Interview d’expert : les secrets du climat passent à table
Fort des constats réalisés en 2015, dans le livre publié « Menace sur le vin « , Yves Leers a écrit un nouveau livre : « Ca chauffe dans nos assiettes » toujours chez Buchet-Chastel, paru en avril 2017. Cette fois il est question des impacts du climat sur l’alimentation et réciproquement. Il est sélectionné pour le « Prix du livre environnement », cérémonie le 9 septembre 2017.
– » En France, selon les régions, les vignerons ne subissent pas les mêmes contraintes et les réponses sont d’ores et déjà différentes. »

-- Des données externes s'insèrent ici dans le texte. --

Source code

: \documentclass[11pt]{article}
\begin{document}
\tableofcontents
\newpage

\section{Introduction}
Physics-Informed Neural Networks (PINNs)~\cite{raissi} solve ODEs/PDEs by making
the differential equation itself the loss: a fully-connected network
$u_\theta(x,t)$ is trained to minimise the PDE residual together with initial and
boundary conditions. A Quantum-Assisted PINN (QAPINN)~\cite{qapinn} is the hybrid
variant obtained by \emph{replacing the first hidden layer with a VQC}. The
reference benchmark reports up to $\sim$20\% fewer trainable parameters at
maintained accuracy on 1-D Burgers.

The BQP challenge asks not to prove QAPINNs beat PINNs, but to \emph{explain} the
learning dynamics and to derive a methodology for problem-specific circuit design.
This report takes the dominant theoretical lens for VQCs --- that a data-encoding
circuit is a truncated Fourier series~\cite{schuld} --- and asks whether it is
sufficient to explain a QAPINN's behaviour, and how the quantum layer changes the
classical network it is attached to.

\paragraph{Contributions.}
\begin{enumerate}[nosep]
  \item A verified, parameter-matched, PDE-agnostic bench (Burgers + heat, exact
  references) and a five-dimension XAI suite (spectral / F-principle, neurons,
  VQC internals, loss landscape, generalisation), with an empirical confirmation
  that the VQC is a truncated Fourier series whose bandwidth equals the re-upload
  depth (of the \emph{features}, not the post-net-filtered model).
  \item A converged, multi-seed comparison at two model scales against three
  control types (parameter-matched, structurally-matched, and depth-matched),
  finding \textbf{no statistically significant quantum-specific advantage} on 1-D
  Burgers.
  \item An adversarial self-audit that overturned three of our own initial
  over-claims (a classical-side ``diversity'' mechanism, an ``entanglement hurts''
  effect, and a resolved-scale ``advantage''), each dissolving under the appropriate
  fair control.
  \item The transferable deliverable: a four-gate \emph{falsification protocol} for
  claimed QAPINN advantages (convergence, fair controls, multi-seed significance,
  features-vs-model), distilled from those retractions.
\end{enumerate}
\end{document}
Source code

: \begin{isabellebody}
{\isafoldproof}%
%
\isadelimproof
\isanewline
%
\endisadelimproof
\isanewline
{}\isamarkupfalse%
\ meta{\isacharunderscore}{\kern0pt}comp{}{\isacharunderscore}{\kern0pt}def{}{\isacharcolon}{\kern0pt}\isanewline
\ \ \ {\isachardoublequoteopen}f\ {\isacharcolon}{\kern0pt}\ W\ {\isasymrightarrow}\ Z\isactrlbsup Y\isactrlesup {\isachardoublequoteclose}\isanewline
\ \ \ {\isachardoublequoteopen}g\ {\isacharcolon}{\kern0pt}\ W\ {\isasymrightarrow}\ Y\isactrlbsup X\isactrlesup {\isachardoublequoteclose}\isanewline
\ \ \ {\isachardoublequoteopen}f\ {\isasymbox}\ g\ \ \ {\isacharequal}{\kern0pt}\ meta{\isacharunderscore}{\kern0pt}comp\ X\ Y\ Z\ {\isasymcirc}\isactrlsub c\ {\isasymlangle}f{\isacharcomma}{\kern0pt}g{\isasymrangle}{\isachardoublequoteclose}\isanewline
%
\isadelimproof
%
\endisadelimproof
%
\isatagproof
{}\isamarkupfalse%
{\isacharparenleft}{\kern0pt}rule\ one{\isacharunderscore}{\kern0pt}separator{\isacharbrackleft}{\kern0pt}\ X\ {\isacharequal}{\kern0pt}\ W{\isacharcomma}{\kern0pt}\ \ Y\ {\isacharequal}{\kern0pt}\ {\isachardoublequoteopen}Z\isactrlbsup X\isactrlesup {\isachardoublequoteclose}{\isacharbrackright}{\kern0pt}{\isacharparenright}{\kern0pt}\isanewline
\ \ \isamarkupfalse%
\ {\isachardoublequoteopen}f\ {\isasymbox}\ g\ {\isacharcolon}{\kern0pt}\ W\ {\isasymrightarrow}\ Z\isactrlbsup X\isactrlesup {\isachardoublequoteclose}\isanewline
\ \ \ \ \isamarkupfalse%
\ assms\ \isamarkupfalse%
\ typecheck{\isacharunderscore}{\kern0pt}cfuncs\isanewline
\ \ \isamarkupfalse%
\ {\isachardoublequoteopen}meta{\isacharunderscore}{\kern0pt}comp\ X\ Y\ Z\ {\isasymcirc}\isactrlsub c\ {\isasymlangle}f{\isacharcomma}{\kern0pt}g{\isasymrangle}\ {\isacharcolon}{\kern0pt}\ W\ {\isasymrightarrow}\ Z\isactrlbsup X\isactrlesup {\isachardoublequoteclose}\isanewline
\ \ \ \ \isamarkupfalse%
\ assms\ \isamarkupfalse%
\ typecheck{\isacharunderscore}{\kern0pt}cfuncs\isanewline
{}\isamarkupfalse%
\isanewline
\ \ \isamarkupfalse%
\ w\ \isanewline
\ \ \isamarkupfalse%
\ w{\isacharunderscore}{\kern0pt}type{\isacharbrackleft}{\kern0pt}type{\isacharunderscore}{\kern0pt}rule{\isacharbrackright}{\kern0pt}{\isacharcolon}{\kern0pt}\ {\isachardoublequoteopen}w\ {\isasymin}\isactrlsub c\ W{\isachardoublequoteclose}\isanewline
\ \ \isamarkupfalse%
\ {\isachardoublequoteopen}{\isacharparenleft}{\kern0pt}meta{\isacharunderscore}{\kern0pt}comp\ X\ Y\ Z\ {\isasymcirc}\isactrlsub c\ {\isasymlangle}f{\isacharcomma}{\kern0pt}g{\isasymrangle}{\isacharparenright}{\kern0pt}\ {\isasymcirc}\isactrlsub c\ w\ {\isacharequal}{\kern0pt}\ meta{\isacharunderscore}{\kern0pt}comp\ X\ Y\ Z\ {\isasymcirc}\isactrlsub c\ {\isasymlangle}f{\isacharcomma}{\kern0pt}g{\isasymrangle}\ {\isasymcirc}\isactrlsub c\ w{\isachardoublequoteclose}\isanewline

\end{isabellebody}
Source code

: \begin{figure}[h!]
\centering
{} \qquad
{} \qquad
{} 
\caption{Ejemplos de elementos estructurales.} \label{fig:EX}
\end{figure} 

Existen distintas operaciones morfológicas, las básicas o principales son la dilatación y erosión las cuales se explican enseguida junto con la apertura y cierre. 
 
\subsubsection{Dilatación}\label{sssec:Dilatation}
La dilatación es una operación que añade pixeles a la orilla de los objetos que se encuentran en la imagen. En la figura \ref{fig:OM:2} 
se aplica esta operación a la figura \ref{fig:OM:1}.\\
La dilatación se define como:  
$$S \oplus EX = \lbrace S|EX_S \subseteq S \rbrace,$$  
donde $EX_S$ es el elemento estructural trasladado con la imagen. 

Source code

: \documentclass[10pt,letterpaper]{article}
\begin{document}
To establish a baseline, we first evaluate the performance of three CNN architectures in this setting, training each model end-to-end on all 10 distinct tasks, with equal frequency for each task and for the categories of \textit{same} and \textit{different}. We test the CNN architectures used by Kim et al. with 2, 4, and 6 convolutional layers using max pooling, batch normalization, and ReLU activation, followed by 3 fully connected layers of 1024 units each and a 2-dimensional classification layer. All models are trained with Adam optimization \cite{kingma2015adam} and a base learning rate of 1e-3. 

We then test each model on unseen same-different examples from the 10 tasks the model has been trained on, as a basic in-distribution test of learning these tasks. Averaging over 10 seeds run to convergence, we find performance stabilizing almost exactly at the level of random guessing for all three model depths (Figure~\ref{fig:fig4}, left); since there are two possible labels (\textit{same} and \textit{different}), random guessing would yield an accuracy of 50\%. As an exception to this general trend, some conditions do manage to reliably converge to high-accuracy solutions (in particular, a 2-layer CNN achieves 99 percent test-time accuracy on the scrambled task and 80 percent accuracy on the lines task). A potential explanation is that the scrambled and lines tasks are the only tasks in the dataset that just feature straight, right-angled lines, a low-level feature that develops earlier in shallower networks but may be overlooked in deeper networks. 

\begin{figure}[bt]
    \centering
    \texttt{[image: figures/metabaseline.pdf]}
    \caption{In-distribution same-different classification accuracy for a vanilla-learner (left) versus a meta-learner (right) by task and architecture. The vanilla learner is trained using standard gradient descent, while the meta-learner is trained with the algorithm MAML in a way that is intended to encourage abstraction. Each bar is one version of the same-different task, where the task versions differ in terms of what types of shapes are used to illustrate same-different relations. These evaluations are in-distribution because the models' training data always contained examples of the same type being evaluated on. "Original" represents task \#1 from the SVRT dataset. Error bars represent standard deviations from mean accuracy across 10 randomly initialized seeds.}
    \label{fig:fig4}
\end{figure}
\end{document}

- Le réchauffement est un phénomène uniforme et général mais il est plus sensible dans le sud que dans le nord en France, comme on a pu le ressentir cet été 2017. Le réchauffement accompagné de moins de précipitations régulières donc davantage de sécheresse mais parfois aussi d’orages dévastateurs : il se traduit donc par un dérèglement et beaucoup d’imprévisibilité. Face à ces contraintes, les réponses sont différentes. Certains œnologues misent à fond sur le travail à la cave mais les limites sont vite atteintes. D’autres observent davantage la vigne et « l’écoutent » pour mieux comprendre en s’éloignant de la viticulture conventionnelle, tout à fait désarmée. La chimie ne peut rien face au changement climatique. Les mieux armés à ce jour sont les viticulteurs en bio ou biodynamie qui « assistent » la vigne pour qu’elle développe ses propres défenses, en particulier grâce à un meilleur enracinement pour mieux résister au manque d’eau. D’autres irriguent si la ressource en eau est disponible ce qui ne sera pas toujours le cas. On peut aussi jouer sur la taille, laisser la vigne se protéger elle-même, introduire d’autres cultures parallèles, planter moins au sud lorsque ou monter en altitude lorsque c’est possible …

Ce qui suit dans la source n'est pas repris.